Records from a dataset
* * * * * * *

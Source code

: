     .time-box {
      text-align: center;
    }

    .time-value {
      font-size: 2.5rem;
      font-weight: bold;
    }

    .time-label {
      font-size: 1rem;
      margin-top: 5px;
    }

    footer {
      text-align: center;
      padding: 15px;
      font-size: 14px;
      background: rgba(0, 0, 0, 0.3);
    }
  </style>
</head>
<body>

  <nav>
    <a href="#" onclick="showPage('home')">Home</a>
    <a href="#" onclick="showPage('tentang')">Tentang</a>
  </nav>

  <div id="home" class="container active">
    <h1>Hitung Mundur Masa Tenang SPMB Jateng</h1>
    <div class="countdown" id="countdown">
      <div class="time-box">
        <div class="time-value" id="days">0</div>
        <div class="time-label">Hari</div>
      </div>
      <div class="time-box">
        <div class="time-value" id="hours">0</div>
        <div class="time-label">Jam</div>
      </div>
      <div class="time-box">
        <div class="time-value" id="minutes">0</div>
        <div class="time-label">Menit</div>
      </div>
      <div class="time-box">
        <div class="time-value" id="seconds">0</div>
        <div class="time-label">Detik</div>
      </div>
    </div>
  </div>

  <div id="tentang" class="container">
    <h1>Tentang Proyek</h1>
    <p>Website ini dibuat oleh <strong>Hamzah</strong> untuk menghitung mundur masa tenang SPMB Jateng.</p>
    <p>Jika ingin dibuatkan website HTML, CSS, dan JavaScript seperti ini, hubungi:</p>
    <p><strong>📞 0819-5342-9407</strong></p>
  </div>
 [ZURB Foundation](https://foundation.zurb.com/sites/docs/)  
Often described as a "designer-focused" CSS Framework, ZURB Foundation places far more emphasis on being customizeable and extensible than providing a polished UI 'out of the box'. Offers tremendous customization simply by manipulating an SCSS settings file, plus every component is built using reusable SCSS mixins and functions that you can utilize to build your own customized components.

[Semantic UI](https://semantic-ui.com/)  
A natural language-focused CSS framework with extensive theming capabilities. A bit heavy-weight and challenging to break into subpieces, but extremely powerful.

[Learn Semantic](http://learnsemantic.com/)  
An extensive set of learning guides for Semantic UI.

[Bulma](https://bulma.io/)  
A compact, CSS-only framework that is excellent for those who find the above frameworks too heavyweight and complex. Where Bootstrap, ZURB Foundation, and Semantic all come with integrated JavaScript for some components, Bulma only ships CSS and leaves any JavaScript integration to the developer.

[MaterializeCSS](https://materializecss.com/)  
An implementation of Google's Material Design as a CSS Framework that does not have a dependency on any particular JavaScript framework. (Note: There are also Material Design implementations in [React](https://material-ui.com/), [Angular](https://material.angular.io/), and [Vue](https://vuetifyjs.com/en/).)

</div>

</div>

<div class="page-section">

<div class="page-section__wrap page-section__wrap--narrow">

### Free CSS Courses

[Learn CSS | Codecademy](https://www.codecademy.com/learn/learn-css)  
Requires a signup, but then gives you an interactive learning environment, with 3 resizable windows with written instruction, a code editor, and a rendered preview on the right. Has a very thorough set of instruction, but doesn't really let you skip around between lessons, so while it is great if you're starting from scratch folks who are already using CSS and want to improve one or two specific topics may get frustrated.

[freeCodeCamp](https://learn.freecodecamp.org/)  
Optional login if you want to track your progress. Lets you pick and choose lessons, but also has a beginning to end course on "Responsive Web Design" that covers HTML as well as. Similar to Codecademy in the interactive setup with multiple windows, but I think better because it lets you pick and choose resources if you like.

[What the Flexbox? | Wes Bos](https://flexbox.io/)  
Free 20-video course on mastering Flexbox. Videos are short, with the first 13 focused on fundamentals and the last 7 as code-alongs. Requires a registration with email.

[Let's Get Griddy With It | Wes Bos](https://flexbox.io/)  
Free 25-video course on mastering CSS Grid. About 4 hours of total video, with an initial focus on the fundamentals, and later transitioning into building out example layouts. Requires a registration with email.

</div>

* * * * * * *

### INSTRUCTIONS FOR THE TASK:
Set down every entry again, exactly as written.

### RESULT OF THE EXERCISE:
Source code

:     .time-box {
      text-align: center;
    }

    .time-value {
      font-size: 2.5rem;
      font-weight: bold;
    }

    .time-label {
      font-size: 1rem;
      margin-top: 5px;
    }

    footer {
      text-align: center;
      padding: 15px;
      font-size: 14px;
      background: rgba(0, 0, 0, 0.3);
    }
  </style>
</head>
<body>

  <nav>
    <a href="#" onclick="showPage('home')">Home</a>
    <a href="#" onclick="showPage('tentang')">Tentang</a>
  </nav>

  <div id="home" class="container active">
    <h1>Hitung Mundur Masa Tenang SPMB Jateng</h1>
    <div class="countdown" id="countdown">
      <div class="time-box">
        <div class="time-value" id="days">0</div>
        <div class="time-label">Hari</div>
      </div>
      <div class="time-box">
        <div class="time-value" id="hours">0</div>
        <div class="time-label">Jam</div>
      </div>
      <div class="time-box">
        <div class="time-value" id="minutes">0</div>
        <div class="time-label">Menit</div>
      </div>
      <div class="time-box">
        <div class="time-value" id="seconds">0</div>
        <div class="time-label">Detik</div>
      </div>
    </div>
  </div>

  <div id="tentang" class="container">
    <h1>Tentang Proyek</h1>
    <p>Website ini dibuat oleh <strong>Hamzah</strong> untuk menghitung mundur masa tenang SPMB Jateng.</p>
    <p>Jika ingin dibuatkan website HTML, CSS, dan JavaScript seperti ini, hubungi:</p>
    <p><strong>📞 0819-5342-9407</strong></p>
  </div>
 [ZURB Foundation](https://foundation.zurb.com/sites/docs/)  
Often described as a "designer-focused" CSS Framework, ZURB Foundation places far more emphasis on being customizeable and extensible than providing a polished UI 'out of the box'. Offers tremendous customization simply by manipulating an SCSS settings file, plus every component is built using reusable SCSS mixins and functions that you can utilize to build your own customized components.

[Semantic UI](https://semantic-ui.com/)  
A natural language-focused CSS framework with extensive theming capabilities. A bit heavy-weight and challenging to break into subpieces, but extremely powerful.

[Learn Semantic](http://learnsemantic.com/)  
An extensive set of learning guides for Semantic UI.

[Bulma](https://bulma.io/)  
A compact, CSS-only framework that is excellent for those who find the above frameworks too heavyweight and complex. Where Bootstrap, ZURB Foundation, and Semantic all come with integrated JavaScript for some components, Bulma only ships CSS and leaves any JavaScript integration to the developer.

[MaterializeCSS](https://materializecss.com/)  
An implementation of Google's Material Design as a CSS Framework that does not have a dependency on any particular JavaScript framework. (Note: There are also Material Design implementations in [React](https://material-ui.com/), [Angular](https://material.angular.io/), and [Vue](https://vuetifyjs.com/en/).)

</div>

</div>

<div class="page-section">

<div class="page-section__wrap page-section__wrap--narrow">

### Free CSS Courses

[Learn CSS | Codecademy](https://www.codecademy.com/learn/learn-css)  
Requires a signup, but then gives you an interactive learning environment, with 3 resizable windows with written instruction, a code editor, and a rendered preview on the right. Has a very thorough set of instruction, but doesn't really let you skip around between lessons, so while it is great if you're starting from scratch folks who are already using CSS and want to improve one or two specific topics may get frustrated.

[freeCodeCamp](https://learn.freecodecamp.org/)  
Optional login if you want to track your progress. Lets you pick and choose lessons, but also has a beginning to end course on "Responsive Web Design" that covers HTML as well as. Similar to Codecademy in the interactive setup with multiple windows, but I think better because it lets you pick and choose resources if you like.

[What the Flexbox? | Wes Bos](https://flexbox.io/)  
Free 20-video course on mastering Flexbox. Videos are short, with the first 13 focused on fundamentals and the last 7 as code-alongs. Requires a registration with email.

[Let's Get Griddy With It | Wes Bos](https://flexbox.io/)  
Free 25-video course on mastering CSS Grid. About 4 hours of total video, with an initial focus on the fundamentals, and later transitioning into building out example layouts. Requires a registration with email.

</div>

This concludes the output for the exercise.